#### Task data ####
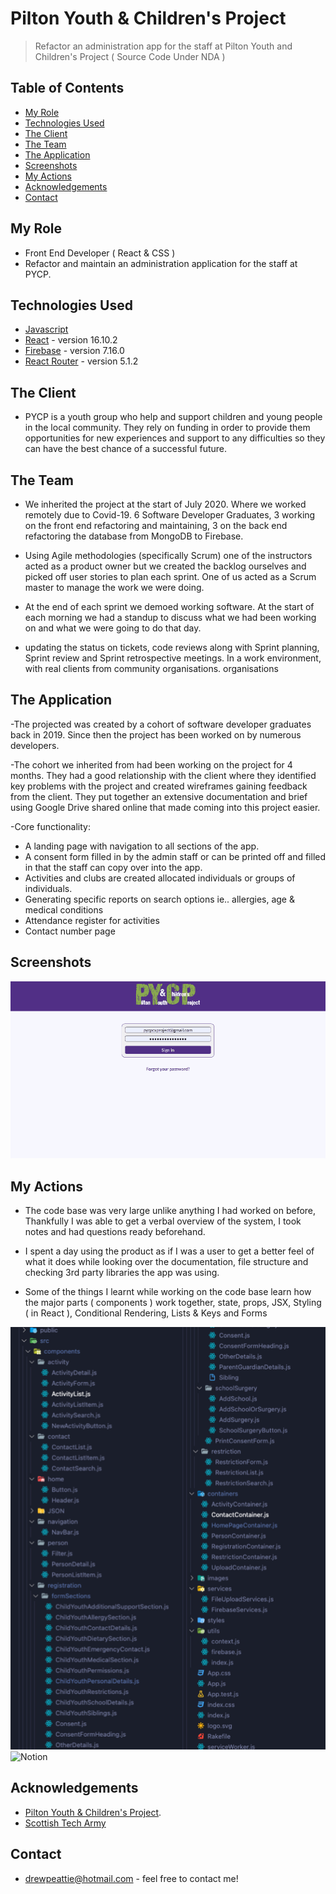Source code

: # Pilton Youth & Children's Project
> Refactor an administration app for the staff at Pilton Youth and Children's Project ( Source Code Under NDA )


## Table of Contents
* [My Role](#my-role)
* [Technologies Used](#technologies-used)
* [The Client](#the-client)
* [The Team](#the-team)
* [The Application](#the-application)
* [Screenshots](#screenshots)
* [My Actions](#my-actions) 
* [Acknowledgements](#acknowledgements)
* [Contact](#contact)

## My Role
- Front End Developer ( React & CSS )
- Refactor and maintain an administration application for the staff at PYCP.


## Technologies Used
* [Javascript](https://www.javascript.com/)
* [React](https://reactjs.org/) - version 16.10.2
* [Firebase](https://firebase.google.com/) - version 7.16.0
* [React Router](https://reactrouter.com/web/guides/quick-start) - version 5.1.2


## The Client
- PYCP is a youth group who help and support children and young people in the local community. They rely on funding in order to provide them opportunities for new experiences and support to any difficulties so they can have the best chance of a successful future.


## The Team
- We inherited the project at the start of July 2020. Where we worked remotely due to Covid-19.
6 Software Developer Graduates, 3 working on the front end refactoring and maintaining, 3 on the back end refactoring the database from MongoDB to Firebase.

- Using Agile methodologies (specifically Scrum) one of the instructors acted as a product owner but we created the backlog ourselves and picked off user stories to plan each sprint. One of us acted as a Scrum master to manage the work we were doing. 

- At the end of each sprint we demoed working software. At the start of each morning we had a standup to discuss what we had been working on and what we were going to do that day.

- updating the status on tickets, code reviews along with Sprint planning, Sprint review and Sprint retrospective meetings. In a work environment, with real clients from community organisations. organisations


## The Application
-The projected was created by a cohort of software developer graduates back in 2019. Since then the project has been worked on by numerous developers.

-The cohort we inherited from had been working on the project for 4 months. They had a good relationship with the client where they identified key problems with the project and created wireframes gaining feedback from the client. 
They put together an extensive documentation and brief using Google Drive shared online that made coming into this project easier.

-Core functionality:
* A landing page with navigation to all sections of the app.
* A consent form filled in by the admin staff or can be printed off and filled in that the staff can copy over into the app.
* Activities and clubs are created allocated individuals or groups of individuals.
* Generating specific reports on search options ie.. allergies, age & medical conditions
* Attendance register for activities
* Contact number page


## Screenshots
![PYCP Gif](pycp.gif)


## My Actions
- The code base was very large unlike anything I had worked on before, Thankfully I was able to get a verbal overview of the system, I took notes and had questions ready beforehand. 

- I spent a day using the product as if I was a user to get a better feel of what it does while looking over the documentation, file structure and checking 3rd party libraries the app was using.

- Some of the things I learnt while working on the code base learn how the major parts ( components ) work together, state, props, JSX, Styling ( in React ), Conditional Rendering, Lists & Keys and Forms

![File Structure](file_structure.png)
![Notion](Notion.jpg)



## Acknowledgements
- [Pilton Youth & Children's Project](https://pycp.co.uk/).
- [Scottish Tech Army](https://www.scottishtecharmy.org/)


## Contact
- [drewpeattie@hotmail.com](mailto:drewpeattie@hotmail.com) - feel free to contact me!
####
• **Exercise instructions**: When you copy the data above, keep each line exact and omit the pictures.

• **Written answer**:
Source code

: # Pilton Youth & Children's Project
> Refactor an administration app for the staff at Pilton Youth and Children's Project ( Source Code Under NDA )


## Table of Contents
* [My Role](#my-role)
* [Technologies Used](#technologies-used)
* [The Client](#the-client)
* [The Team](#the-team)
* [The Application](#the-application)
* [Screenshots](#screenshots)
* [My Actions](#my-actions) 
* [Acknowledgements](#acknowledgements)
* [Contact](#contact)

## My Role
- Front End Developer ( React & CSS )
- Refactor and maintain an administration application for the staff at PYCP.


## Technologies Used
* [Javascript](https://www.javascript.com/)
* [React](https://reactjs.org/) - version 16.10.2
* [Firebase](https://firebase.google.com/) - version 7.16.0
* [React Router](https://reactrouter.com/web/guides/quick-start) - version 5.1.2


## The Client
- PYCP is a youth group who help and support children and young people in the local community. They rely on funding in order to provide them opportunities for new experiences and support to any difficulties so they can have the best chance of a successful future.


## The Team
- We inherited the project at the start of July 2020. Where we worked remotely due to Covid-19.
6 Software Developer Graduates, 3 working on the front end refactoring and maintaining, 3 on the back end refactoring the database from MongoDB to Firebase.

- Using Agile methodologies (specifically Scrum) one of the instructors acted as a product owner but we created the backlog ourselves and picked off user stories to plan each sprint. One of us acted as a Scrum master to manage the work we were doing. 

- At the end of each sprint we demoed working software. At the start of each morning we had a standup to discuss what we had been working on and what we were going to do that day.

- updating the status on tickets, code reviews along with Sprint planning, Sprint review and Sprint retrospective meetings. In a work environment, with real clients from community organisations. organisations


## The Application
-The projected was created by a cohort of software developer graduates back in 2019. Since then the project has been worked on by numerous developers.

-The cohort we inherited from had been working on the project for 4 months. They had a good relationship with the client where they identified key problems with the project and created wireframes gaining feedback from the client. 
They put together an extensive documentation and brief using Google Drive shared online that made coming into this project easier.

-Core functionality:
* A landing page with navigation to all sections of the app.
* A consent form filled in by the admin staff or can be printed off and filled in that the staff can copy over into the app.
* Activities and clubs are created allocated individuals or groups of individuals.
* Generating specific reports on search options ie.. allergies, age & medical conditions
* Attendance register for activities
* Contact number page


## Screenshots
![PYCP Gif](pycp.gif)


## My Actions
- The code base was very large unlike anything I had worked on before, Thankfully I was able to get a verbal overview of the system, I took notes and had questions ready beforehand. 

- I spent a day using the product as if I was a user to get a better feel of what it does while looking over the documentation, file structure and checking 3rd party libraries the app was using.

- Some of the things I learnt while working on the code base learn how the major parts ( components ) work together, state, props, JSX, Styling ( in React ), Conditional Rendering, Lists & Keys and Forms

![File Structure](file_structure.png)
![Notion](Notion.jpg)



## Acknowledgements
- [Pilton Youth & Children's Project](https://pycp.co.uk/).
- [Scottish Tech Army](https://www.scottishtecharmy.org/)


## Contact
- [drewpeattie@hotmail.com](mailto:drewpeattie@hotmail.com) - feel free to contact me!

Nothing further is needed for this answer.